Peripartum hysterectomy and cesarean delivery: a population-based study


Laura Dallolio, Department of Medicine and Public Health, University of Bologna, Via San Giacomo 12, 40126 Bologna. E-mail:


Objective. To estimate the incidence of peripartum hysterectomy in an Italian Region (Emilia-Romagna) and investigate its association with cesarean delivery. Design. Population-based retrospective study using hospital discharge records. Setting. All public and private hospitals in Emilia-Romagna region, Italy. Population. A total of 151,494 women delivering between 2003 and 2006, 131 of whom had a peripartum hysterectomy. Methods. Peripartum hysterectomy was defined as a hysterectomy performed at the time of delivery or afterwards during the same hospitalization. Incidence rates were calculated by type of delivery. Odds ratios (ORs) with 95% confidence intervals (CIs) were estimated with logistic regression to evaluate the association between peripartum hysterectomy and delivery type. Main outcome measures. Incidence rates of peripartum hysterectomy by type of delivery; odds of peripartum hysterectomy after primary or repeat cesarean compared with vaginal delivery without previous cesarean. Results. A total of 131 peripartum hysterectomies were performed among 151,494 deliveries (0.86/1,000 deliveries; 95% CI 0.72–1.03) with 20.7% primary and 9.6% repeat cesarean deliveries.
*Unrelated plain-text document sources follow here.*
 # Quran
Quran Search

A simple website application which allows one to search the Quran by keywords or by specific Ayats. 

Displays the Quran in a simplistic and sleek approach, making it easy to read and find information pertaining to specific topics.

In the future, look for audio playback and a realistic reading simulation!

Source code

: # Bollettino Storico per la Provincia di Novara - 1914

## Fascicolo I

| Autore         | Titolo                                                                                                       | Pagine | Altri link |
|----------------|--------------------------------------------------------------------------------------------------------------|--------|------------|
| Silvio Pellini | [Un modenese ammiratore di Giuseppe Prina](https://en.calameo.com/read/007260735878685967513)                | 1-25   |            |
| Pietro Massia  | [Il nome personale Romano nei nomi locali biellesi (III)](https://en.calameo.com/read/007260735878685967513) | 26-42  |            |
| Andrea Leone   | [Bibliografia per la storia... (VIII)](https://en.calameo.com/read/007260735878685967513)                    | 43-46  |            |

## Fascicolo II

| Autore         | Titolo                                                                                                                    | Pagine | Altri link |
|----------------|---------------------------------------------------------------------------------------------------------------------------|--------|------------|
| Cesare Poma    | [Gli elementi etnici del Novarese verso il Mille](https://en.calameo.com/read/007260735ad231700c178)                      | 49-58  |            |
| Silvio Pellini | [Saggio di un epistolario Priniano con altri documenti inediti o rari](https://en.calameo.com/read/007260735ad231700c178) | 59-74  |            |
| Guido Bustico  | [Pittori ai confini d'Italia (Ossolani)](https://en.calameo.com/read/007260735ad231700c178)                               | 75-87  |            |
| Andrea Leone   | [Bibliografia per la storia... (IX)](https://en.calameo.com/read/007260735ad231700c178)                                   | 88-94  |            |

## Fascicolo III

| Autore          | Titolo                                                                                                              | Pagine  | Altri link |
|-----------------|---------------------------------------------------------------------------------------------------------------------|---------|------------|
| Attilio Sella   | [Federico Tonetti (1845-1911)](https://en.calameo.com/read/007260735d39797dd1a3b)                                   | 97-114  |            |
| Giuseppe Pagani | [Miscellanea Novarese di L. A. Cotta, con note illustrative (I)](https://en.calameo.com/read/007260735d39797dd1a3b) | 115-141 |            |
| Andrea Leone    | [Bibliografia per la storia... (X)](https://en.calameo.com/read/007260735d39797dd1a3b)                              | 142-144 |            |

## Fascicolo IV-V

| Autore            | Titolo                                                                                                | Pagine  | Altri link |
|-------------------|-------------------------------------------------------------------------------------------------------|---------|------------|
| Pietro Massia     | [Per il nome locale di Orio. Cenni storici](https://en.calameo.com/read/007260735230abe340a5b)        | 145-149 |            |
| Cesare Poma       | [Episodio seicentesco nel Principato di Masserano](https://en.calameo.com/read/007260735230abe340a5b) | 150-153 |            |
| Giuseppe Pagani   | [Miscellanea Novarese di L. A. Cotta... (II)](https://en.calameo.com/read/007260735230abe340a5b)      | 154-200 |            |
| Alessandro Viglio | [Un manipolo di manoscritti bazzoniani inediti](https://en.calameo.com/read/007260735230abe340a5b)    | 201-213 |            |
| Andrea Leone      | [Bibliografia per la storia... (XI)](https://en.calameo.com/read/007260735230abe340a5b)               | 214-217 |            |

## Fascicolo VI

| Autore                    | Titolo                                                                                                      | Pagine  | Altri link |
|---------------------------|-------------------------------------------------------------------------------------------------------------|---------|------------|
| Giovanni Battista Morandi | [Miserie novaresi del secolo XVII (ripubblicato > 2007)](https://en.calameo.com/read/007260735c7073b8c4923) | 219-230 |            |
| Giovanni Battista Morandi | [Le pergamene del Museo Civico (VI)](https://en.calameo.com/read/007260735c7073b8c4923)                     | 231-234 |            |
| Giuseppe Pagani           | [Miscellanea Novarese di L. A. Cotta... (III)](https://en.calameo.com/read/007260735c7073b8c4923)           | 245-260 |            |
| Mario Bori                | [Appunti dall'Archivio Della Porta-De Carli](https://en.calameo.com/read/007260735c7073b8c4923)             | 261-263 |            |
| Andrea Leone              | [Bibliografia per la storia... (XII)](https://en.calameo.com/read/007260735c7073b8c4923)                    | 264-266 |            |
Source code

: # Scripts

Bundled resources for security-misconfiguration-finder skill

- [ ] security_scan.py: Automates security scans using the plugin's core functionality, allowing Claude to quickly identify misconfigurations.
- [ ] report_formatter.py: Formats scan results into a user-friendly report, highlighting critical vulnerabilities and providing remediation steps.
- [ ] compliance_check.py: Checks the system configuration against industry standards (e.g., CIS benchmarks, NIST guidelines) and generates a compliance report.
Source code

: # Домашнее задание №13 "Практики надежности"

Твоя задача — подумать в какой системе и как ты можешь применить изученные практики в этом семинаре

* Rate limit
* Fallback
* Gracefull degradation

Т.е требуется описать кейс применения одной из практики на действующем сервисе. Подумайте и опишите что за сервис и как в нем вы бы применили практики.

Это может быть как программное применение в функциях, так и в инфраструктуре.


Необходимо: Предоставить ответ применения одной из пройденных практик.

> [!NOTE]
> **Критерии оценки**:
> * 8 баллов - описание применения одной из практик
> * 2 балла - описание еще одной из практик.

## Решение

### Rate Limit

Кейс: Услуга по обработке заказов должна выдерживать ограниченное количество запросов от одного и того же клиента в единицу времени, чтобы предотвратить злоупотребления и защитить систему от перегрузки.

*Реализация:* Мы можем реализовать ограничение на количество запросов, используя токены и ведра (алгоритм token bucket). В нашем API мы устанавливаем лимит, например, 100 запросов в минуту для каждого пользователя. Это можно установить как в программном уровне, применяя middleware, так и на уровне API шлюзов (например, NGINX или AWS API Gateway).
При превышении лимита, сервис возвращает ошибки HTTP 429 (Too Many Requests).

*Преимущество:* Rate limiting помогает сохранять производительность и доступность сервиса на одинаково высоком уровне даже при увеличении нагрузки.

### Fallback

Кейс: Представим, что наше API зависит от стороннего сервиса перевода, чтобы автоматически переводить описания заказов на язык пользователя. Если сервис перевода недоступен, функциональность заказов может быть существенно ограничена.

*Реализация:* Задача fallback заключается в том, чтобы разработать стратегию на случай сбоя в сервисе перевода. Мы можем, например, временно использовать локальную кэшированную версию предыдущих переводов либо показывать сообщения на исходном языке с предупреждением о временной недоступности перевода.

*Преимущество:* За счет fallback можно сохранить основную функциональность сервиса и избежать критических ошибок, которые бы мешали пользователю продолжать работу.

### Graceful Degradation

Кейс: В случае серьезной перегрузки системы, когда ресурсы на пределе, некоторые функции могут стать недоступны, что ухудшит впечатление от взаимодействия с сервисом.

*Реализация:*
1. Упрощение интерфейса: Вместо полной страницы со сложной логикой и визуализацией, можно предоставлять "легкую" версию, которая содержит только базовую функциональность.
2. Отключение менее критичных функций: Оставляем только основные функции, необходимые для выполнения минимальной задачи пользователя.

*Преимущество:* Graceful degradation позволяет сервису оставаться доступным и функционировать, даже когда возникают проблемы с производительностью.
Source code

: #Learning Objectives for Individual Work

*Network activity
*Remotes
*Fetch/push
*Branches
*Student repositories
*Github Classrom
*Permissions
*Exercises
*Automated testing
Women undergoing a primary caesarean delivery were more likely to have a peripartum hysterectomy than women having a vaginal delivery who had never had a cesarean delivery (OR 6.48; 95% CI 4.16–10.07). Women undergoing a repeat caesarean delivery were also at increased risk (OR 3.69; 95% CI 2.11–6.46). Conclusions. In this population, primary and repeat cesarean deliveries are associated with an increased risk of peripartum hysterectomy. These results are of particular concern given the steady increase in the cesarean delivery rate in many countries. The pathological mechanism of this association requires further investigation.